Wednesday, 26 November 2014
Last updated 10 hours ago
Apr 28 2010 | 8:08am ET
The Securities and Exchange Commission is investigating hedge funds’ use of side-pockets during the financial crisis.
A new SEC enforcement unit focused on asset managers is working on two side-pocket cases it plans to bring before the Commission within six months, The Wall Street Journal reports. The regulator is also continuing its probe into New York-based hedge fund Ram Capital Resources’ use of side-pockets.
Face with big losses and even bigger redemptions amidst the subprime mortgage crisis in 2008, many hedge funds moved their illiquid assets into side-pockets, barring investors from exiting those investments.
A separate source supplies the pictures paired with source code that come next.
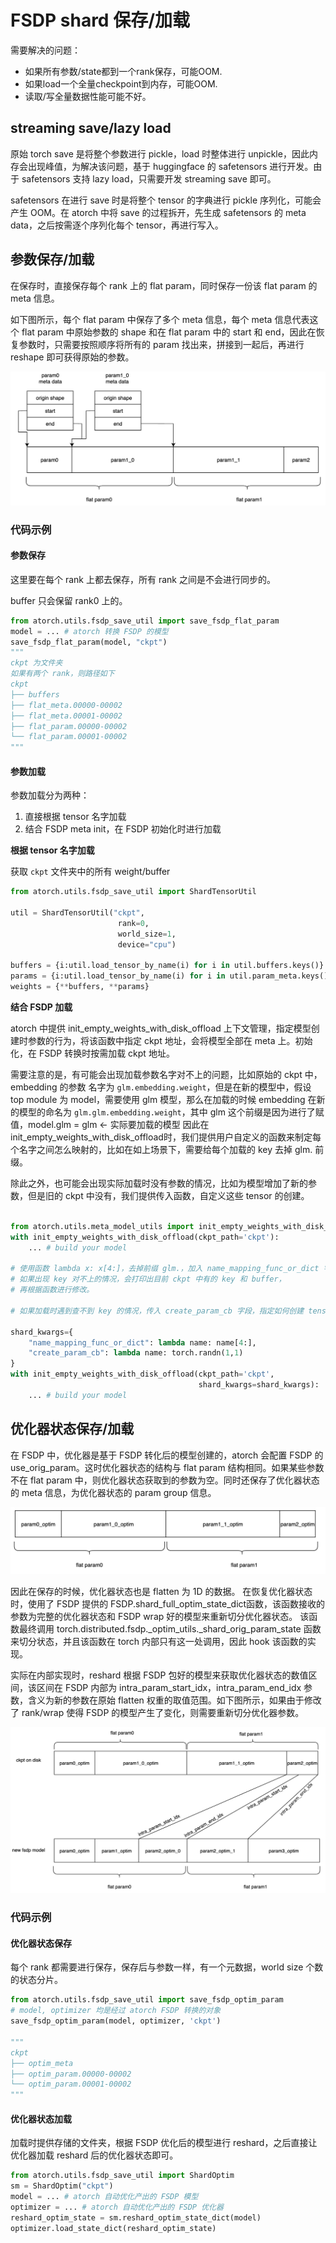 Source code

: # FSDP shard 保存/加载

需要解决的问题：

- 如果所有参数/state都到一个rank保存，可能OOM.
- 如果load一个全量checkpoint到内存，可能OOM.
- 读取/写全量数据性能可能不好。

## streaming save/lazy load

原始 torch save 是将整个参数进行 pickle，load 时整体进行 unpickle，因此内存会出现峰值，为解决该问题，基于 huggingface 的 safetensors 进行开发。由于 safetensors 支持 lazy load，只需要开发 streaming save 即可。

safetensors 在进行 save 时是将整个 tensor 的字典进行 pickle 序列化，可能会产生 OOM。在 atorch 中将 save 的过程拆开，先生成 safetensors 的 meta data，之后按需逐个序列化每个 tensor，再进行写入。

## 参数保存/加载

在保存时，直接保存每个 rank 上的 flat param，同时保存一份该 flat param 的 meta 信息。

如下图所示，每个 flat param 中保存了多个 meta 信息，每个 meta 信息代表这个 flat param 中原始参数的 shape 和在 flat param 中的 start 和 end，因此在恢复参数时，只需要按照顺序将所有的 param 找出来，拼接到一起后，再进行 reshape 即可获得原始的参数。

![FSDP flat param 的逻辑格式](img/fsdp_flat_param.png)

### 代码示例

#### 参数保存

这里要在每个 rank 上都去保存，所有 rank 之间是不会进行同步的。

buffer 只会保留 rank0 上的。

```python
from atorch.utils.fsdp_save_util import save_fsdp_flat_param
model = ... # atorch 转换 FSDP 的模型
save_fsdp_flat_param(model, "ckpt")
"""
ckpt 为文件夹
如果有两个 rank，则路径如下
ckpt
├── buffers
├── flat_meta.00000-00002
├── flat_meta.00001-00002
├── flat_param.00000-00002
└── flat_param.00001-00002
"""
```

#### 参数加载

参数加载分为两种：
1. 直接根据 tensor 名字加载
2. 结合 FSDP meta init，在 FSDP 初始化时进行加载

**根据 tensor 名字加载**

获取 `ckpt` 文件夹中的所有 weight/buffer
```python
from atorch.utils.fsdp_save_util import ShardTensorUtil

util = ShardTensorUtil("ckpt",
                        rank=0,
                        world_size=1,
                        device="cpu")

buffers = {i:util.load_tensor_by_name(i) for i in util.buffers.keys()}
params = {i:util.load_tensor_by_name(i) for i in util.param_meta.keys()}
weights = {**buffers, **params}
```

**结合 FSDP 加载**

atorch 中提供 init_empty_weights_with_disk_offload 上下文管理，指定模型创建时参数的行为，将该函数中指定 ckpt 地址，会将模型全部在 meta 上。初始化，在 FSDP 转换时按需加载 ckpt 地址。

需要注意的是，有可能会出现加载参数名字对不上的问题，比如原始的 ckpt 中，embedding 的参数
名字为 `glm.embedding.weight`，但是在新的模型中，假设 top module 为 model，需要使用 glm 模型，那么在加载的时候 embedding 在新的模型的命名为 `glm.glm.embedding.weight`，其中 glm 这个前缀是因为进行了赋值，model.glm = glm <- 实际要加载的模型
因此在 init_empty_weights_with_disk_offload时，我们提供用户自定义的函数来制定每个名字之间怎么映射的，比如在如上场景下，需要给每个加载的 key 去掉  glm. 前缀。

除此之外，也可能会出现实际加载时没有参数的情况，比如为模型增加了新的参数，但是旧的 ckpt 中没有，我们提供传入函数，自定义这些 tensor 的创建。

```python

from atorch.utils.meta_model_utils import init_empty_weights_with_disk_offload
with init_empty_weights_with_disk_offload(ckpt_path='ckpt'):
    ... # build your model

# 使用函数 lambda x: x[4:]，去掉前缀 glm.，加入 name_mapping_func_or_dict 字段
# 如果出现 key 对不上的情况，会打印出目前 ckpt 中有的 key 和 buffer，
# 再根据函数进行修改。

# 如果加载时遇到查不到 key 的情况，传入 create_param_cb 字段，指定如何创建 tensor

shard_kwargs={
    "name_mapping_func_or_dict": lambda name: name[4:],
    "create_param_cb": lambda name: torch.randn(1,1)
}
with init_empty_weights_with_disk_offload(ckpt_path='ckpt',
                                          shard_kwargs=shard_kwargs):
    ... # build your model
```


## 优化器状态保存/加载

在 FSDP 中，优化器是基于 FSDP 转化后的模型创建的，atorch 会配置 FSDP 的 use_orig_param。这时优化器状态的结构与 flat param 结构相同。如果某些参数不在 flat param 中，则优化器状态获取到的参数为空。同时还保存了优化器状态的 meta 信息，为优化器状态的 param group 信息。

![FSDP flat param 优化器状态的逻辑格式](img/fsdp_flat_optim_state.png)

因此在保存的时候，优化器状态也是 flatten 为 1D 的数据。
在恢复优化器状态时，使用了 FSDP 提供的 FSDP.shard_full_optim_state_dict函数，该函数接收的参数为完整的优化器状态和 FSDP wrap 好的模型来重新切分优化器状态。
该函数最终调用 torch.distributed.fsdp._optim_utils._shard_orig_param_state 函数来切分状态，并且该函数在 torch 内部只有这一处调用，因此 hook 该函数的实现。

实际在内部实现时，reshard 根据 FSDP 包好的模型来获取优化器状态的数值区间，该区间在 FSDP 内部为
intra_param_start_idx，intra_param_end_idx 参数，含义为新的参数在原始 flatten 权重的取值范围。如下图所示，如果由于修改了 rank/wrap 使得 FSDP 的模型产生了变化，则需要重新切分优化器参数。


![FSDP flat param 优化器状态的 reshard 逻辑](img/fsdp_flat_optim_state_reshard.png)


### 代码示例

#### 优化器状态保存

每个 rank 都需要进行保存，保存后与参数一样，有一个元数据，world size 个数的状态分片。

```python
from atorch.utils.fsdp_save_util import save_fsdp_optim_param
# model, optimizer 均是经过 atorch FSDP 转换的对象
save_fsdp_optim_param(model, optimizer, 'ckpt')

"""
ckpt
├── optim_meta
├── optim_param.00000-00002
└── optim_param.00001-00002
"""
```

#### 优化器状态加载

加载时提供存储的文件夹，根据 FSDP 优化后的模型进行 reshard，之后直接让优化器加载 reshard 后的优化器状态即可。

```python
from atorch.utils.fsdp_save_util import ShardOptim
sm = ShardOptim("ckpt")
model = ... # atorch 自动优化产出的 FSDP 模型
optimizer = ... # atorch 自动优化产出的 FSDP 优化器
reshard_optim_state = sm.reshard_optim_state_dict(model)
optimizer.load_state_dict(reshard_optim_state)
```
But investors complained that many hedge funds provided little information about the assets they were gating or why they were doing so, all the while charging fees on them, according to the Journal.
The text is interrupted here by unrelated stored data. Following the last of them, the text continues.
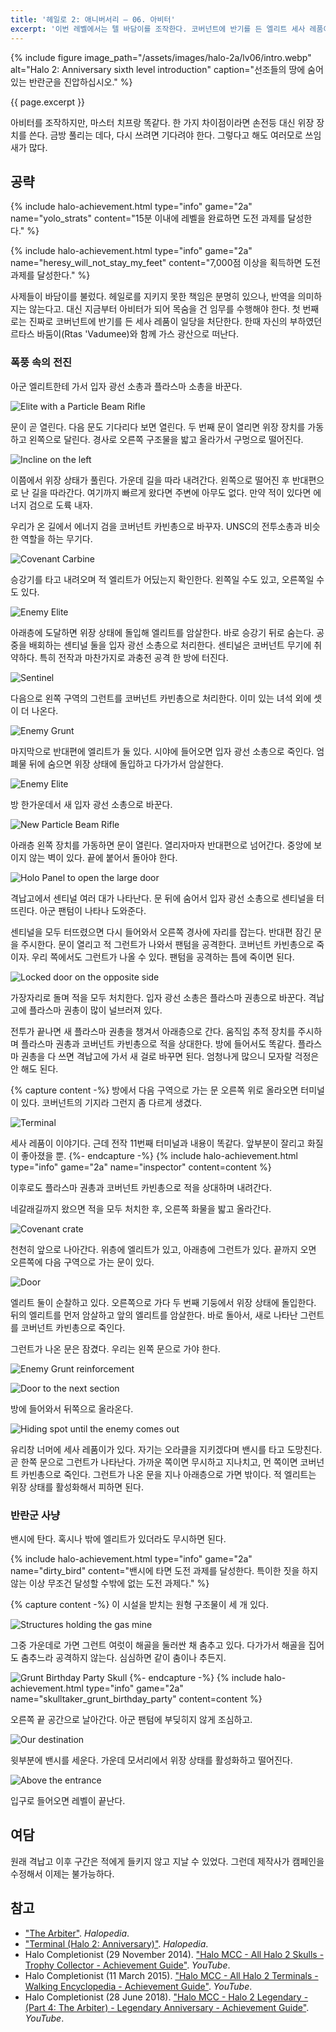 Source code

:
 ```yaml
---
title: '헤일로 2: 애니버서리 — 06. 아비터'
excerpt: '이번 레벨에서는 텔 바담이를 조작한다. 코버넌트에 반기를 든 엘리트 세사 레품이를 찾으라는 지시를 받았다.'
---
```


{% include figure image_path="/assets/images/halo-2a/lv06/intro.webp" alt="Halo 2: Anniversary sixth level introduction"
caption="선조들의 땅에 숨어있는 반란군을 진압하십시오." %}

{{ page.excerpt }}

아비터를 조작하지만, 마스터 치프랑 똑같다. 한 가지 차이점이라면 손전등 대신 위장 장치를 쓴다. 금방 풀리는 데다, 다시 쓰려면 기다려야 한다.
그렇다고 해도 여러모로 쓰임새가 많다.

## 공략

{% include halo-achievement.html type="info" game="2a" name="yolo_strats"
content="15분 이내에 레벨을 완료하면 도전 과제를 달성한다." %}

{% include halo-achievement.html type="info" game="2a" name="heresy_will_not_stay_my_feet"
content="7,000점 이상을 획득하면 도전 과제를 달성한다." %}

사제들이 바담이를 불렀다. 헤일로를 지키지 못한 책임은 분명히 있으나, 반역을 의미하지는 않는다고. 대신 지금부터 아비터가 되어 목숨을 건
임무를 수행해야 한다. 첫 번째로는 진짜로 코버넌트에 반기를 든 세사 레품이 일당을 처단한다. 한때 자신의 부하였던 르타스 바둠이(Rtas
'Vadumee)와 함께 가스 광산으로 떠난다.

### 폭풍 속의 전진

아군 엘리트한테 가서 입자 광선 소총과 플라스마 소총을 바꾼다.

![Elite with a Particle Beam Rifle](/assets/images/halo-2a/lv06/ch01/elite-beamrifle.webp)

문이 곧 열린다. 다음 문도 기다리다 보면 열린다. 두 번째 문이 열리면 위장 장치를 가동하고 왼쪽으로 달린다. 경사로 오른쪽 구조물을 밟고
올라가서 구멍으로 떨어진다.

![Incline on the left](/assets/images/halo-2a/lv06/ch01/incline.webp)

이쯤에서 위장 상태가 풀린다. 가운데 길을 따라 내려간다. 왼쪽으로 떨어진 후 반대편으로 난 길을 따라간다. 여기까지 빠르게 왔다면 주변에 아무도
없다. 만약 적이 있다면 에너지 검으로 도륙 내자.

우리가 온 길에서 에너지 검을 코버넌트 카빈총으로 바꾸자. UNSC의 전투소총과 비슷한 역할을 하는 무기다.

![Covenant Carbine](/assets/images/halo-2a/lv06/ch01/carbine.webp)

승강기를 타고 내려오며 적 엘리트가 어딨는지 확인한다. 왼쪽일 수도 있고, 오른쪽일 수도 있다.

![Enemy Elite](/assets/images/halo-2a/lv06/ch01/elite-01.webp)

아래층에 도달하면 위장 상태에 돌입해 엘리트를 암살한다. 바로 승강기 뒤로 숨는다. 공중을 배회하는 센티널 둘을 입자 광선 소총으로 처리한다.
센티널은 코버넌트 무기에 취약하다. 특히 전작과 마찬가지로 과충전 공격 한 방에 터진다.

![Sentinel](/assets/images/halo-2a/lv06/ch01/sentinel.webp)

다음으로 왼쪽 구역의 그런트를 코버넌트 카빈총으로 처리한다. 이미 있는 녀석 외에 셋이 더 나온다.

![Enemy Grunt](/assets/images/halo-2a/lv06/ch01/grunt.webp)

마지막으로 반대편에 엘리트가 둘 있다. 시야에 들어오면 입자 광선 소총으로 죽인다. 엄폐물 뒤에 숨으면 위장 상태에 돌입하고 다가가서 암살한다.

![Enemy Elite](/assets/images/halo-2a/lv06/ch01/elite-02.webp)

방 한가운데서 새 입자 광선 소총으로 바꾼다.

![New Particle Beam Rifle](/assets/images/halo-2a/lv06/ch01/beamrifle.webp)

아래층 왼쪽 장치를 가동하면 문이 열린다. 열리자마자 반대편으로 넘어간다. 중앙에 보이지 않는 벽이 있다. 끝에 붙어서 돌아야 한다.

![Holo Panel to open the large door](/assets/images/halo-2a/lv06/ch01/panel.webp)

격납고에서 센티널 여러 대가 나타난다. 문 뒤에 숨어서 입자 광선 소총으로 센티널을 터뜨린다. 아군 팬텀이 나타나 도와준다.

센티널을 모두 터뜨렸으면 다시 들어와서 오른쪽 경사에 자리를 잡는다. 반대편 잠긴 문을 주시한다. 문이 열리고 적 그런트가 나와서 팬텀을
공격한다. 코버넌트 카빈총으로 죽이자. 우리 쪽에서도 그런트가 나올 수 있다. 팬텀을 공격하는 틈에 죽이면 된다.

![Locked door on the opposite side](/assets/images/halo-2a/lv06/ch01/door-locked-01.webp)

가장자리로 돌며 적을 모두 처치한다. 입자 광선 소총은 플라스마 권총으로 바꾼다. 격납고에 플라스마 권총이 많이 널브러져 있다.

전투가 끝나면 새 플라스마 권총을 챙겨서 아래층으로 간다. 움직임 추적 장치를 주시하며 플라스마 권총과 코버넌트 카빈총으로 적을 상대한다. 방에
들어서도 똑같다. 플라스마 권총을 다 쓰면 격납고에 가서 새 걸로 바꾸면 된다. 엄청나게 많으니 모자랄 걱정은 안 해도 된다.

{% capture content -%}
방에서 다음 구역으로 가는 문 오른쪽 위로 올라오면 터미널이 있다. 코버넌트의 기지라 그런지 좀 다르게 생겼다.

![Terminal](/assets/images/halo-2a/lv06/ch01/terminal.webp)

세사 레품이 이야기다. 근데 전작 11번째 터미널과 내용이 똑같다. 앞부분이 잘리고 화질이 좋아졌을 뿐.
{%- endcapture -%}
{% include halo-achievement.html type="info" game="2a" name="inspector" content=content %}

이후로도 플라스마 권총과 코버넌트 카빈총으로 적을 상대하며 내려간다.

네갈래길까지 왔으면 적을 모두 처치한 후, 오른쪽 화물을 밟고 올라간다.

![Covenant crate](/assets/images/halo-2a/lv06/ch01/crate.webp)

천천히 앞으로 나아간다. 위층에 엘리트가 있고, 아래층에 그런트가 있다. 끝까지 오면 오른쪽에 다음 구역으로 가는 문이 있다.

![Door](/assets/images/halo-2a/lv06/ch01/door-01.webp)

엘리트 둘이 순찰하고 있다. 오른쪽으로 가다 두 번째 기둥에서 위장 상태에 돌입한다. 뒤의 엘리트를 먼저 암살하고 앞의 엘리트를 암살한다. 바로
돌아서, 새로 나타난 그런트를 코버넌트 카빈총으로 죽인다.

그런트가 나온 문은 잠겼다. 우리는 왼쪽 문으로 가야 한다.

![Enemy Grunt reinforcement](/assets/images/halo-2a/lv06/ch01/door-locked-02.webp)

![Door to the next section](/assets/images/halo-2a/lv06/ch01/door-02.webp)

방에 들어와서 뒤쪽으로 올라온다.

![Hiding spot until the enemy comes out](/assets/images/halo-2a/lv06/ch01/shelter.webp)

유리창 너머에 세사 레품이가 있다. 자기는 오라클을 지키겠다며 밴시를 타고 도망친다. 곧 한쪽 문으로 그런트가 나타난다. 가까운 쪽이면 무시하고
지나치고, 먼 쪽이면 코버넌트 카빈총으로 죽인다. 그런트가 나온 문을 지나 아래층으로 가면 밖이다. 적 엘리트는 위장 상태를 활성화해서 피하면
된다.

### 반란군 사냥

밴시에 탄다. 혹시나 밖에 엘리트가 있더라도 무시하면 된다.

{% include halo-achievement.html type="info" game="2a" name="dirty_bird"
content="밴시에 타면 도전 과제를 달성한다. 특이한 짓을 하지 않는 이상 무조건 달성할 수밖에 없는 도전 과제다." %}

{% capture content -%}
이 시설을 받치는 원형 구조물이 세 개 있다.

![Structures holding the gas mine](/assets/images/halo-2a/lv06/ch02/cornerstone.webp)

그중 가운데로 가면 그런트 여럿이 해골을 둘러싼 채 춤추고 있다. 다가가서 해골을 집어도 춤추느라 공격하지 않는다. 심심하면 같이 춤이나 추든지.

![Grunt Birthday Party Skull](/assets/images/halo-2a/lv06/ch02/skull-gbp.webp)
{%- endcapture -%}
{% include halo-achievement.html type="info" game="2a" name="skulltaker_grunt_birthday_party" content=content %}

오른쪽 끝 공간으로 날아간다. 아군 팬텀에 부딪히지 않게 조심하고.

![Our destination](/assets/images/halo-2a/lv06/ch02/destination.webp)

윗부분에 밴시를 세운다. 가운데 모서리에서 위장 상태를 활성화하고 떨어진다.

![Above the entrance](/assets/images/halo-2a/lv06/ch02/top.webp)

입구로 들어오면 레벨이 끝난다.

## 여담

원래 격납고 이후 구간은 적에게 들키지 않고 지날 수 있었다. 그런데 제작사가 캠페인을 수정해서 이제는 불가능하다.

## 참고

- ["The Arbiter"](https://www.halopedia.org/The_Arbiter). *Halopedia*.
- ["Terminal (Halo 2: Anniversary)"](https://www.halopedia.org/Terminal_(Halo_2:_Anniversary)#tabsection-3-0).
*Halopedia*.
- Halo Completionist (29 November 2014). ["Halo MCC - All Halo 2 Skulls - Trophy Collector - Achievement
Guide"](https://youtu.be/MVV5fQw2lSs?t=317). *YouTube*.
- Halo Completionist (11 March 2015). ["Halo MCC - All Halo 2 Terminals - Walking Encyclopedia - Achievement
Guide"](https://youtu.be/YcegqNgBGhQ?t=62). *YouTube*.
- Halo Completionist (28 June 2018). ["Halo MCC - Halo 2 Legendary - (Part 4: The Arbiter) - Legendary Anniversary -
Achievement Guide"](https://youtu.be/hnQVzLcMXEU). *YouTube*.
Those fees are also facing SEC scrutiny, as the regulator investigates whether hedge funds inflated the value of their illiquid holdings to charge higher management fees.
In addition to all matters side pocket, the agency is also probing hedge funds’ asset valuation and disclosure practices, as well as whether managers are being truthful about their own investments in their hedge funds.
The SEC is focusing on third-party administrators, auditors and offshore directors in its side pocket investigation, including on whether those directors may have breached their fiduciary duties. In the Ram Capital case, the agency has subpoenaed investors in two funds, seeking e-mails from the firm, marketing materials and investor letters.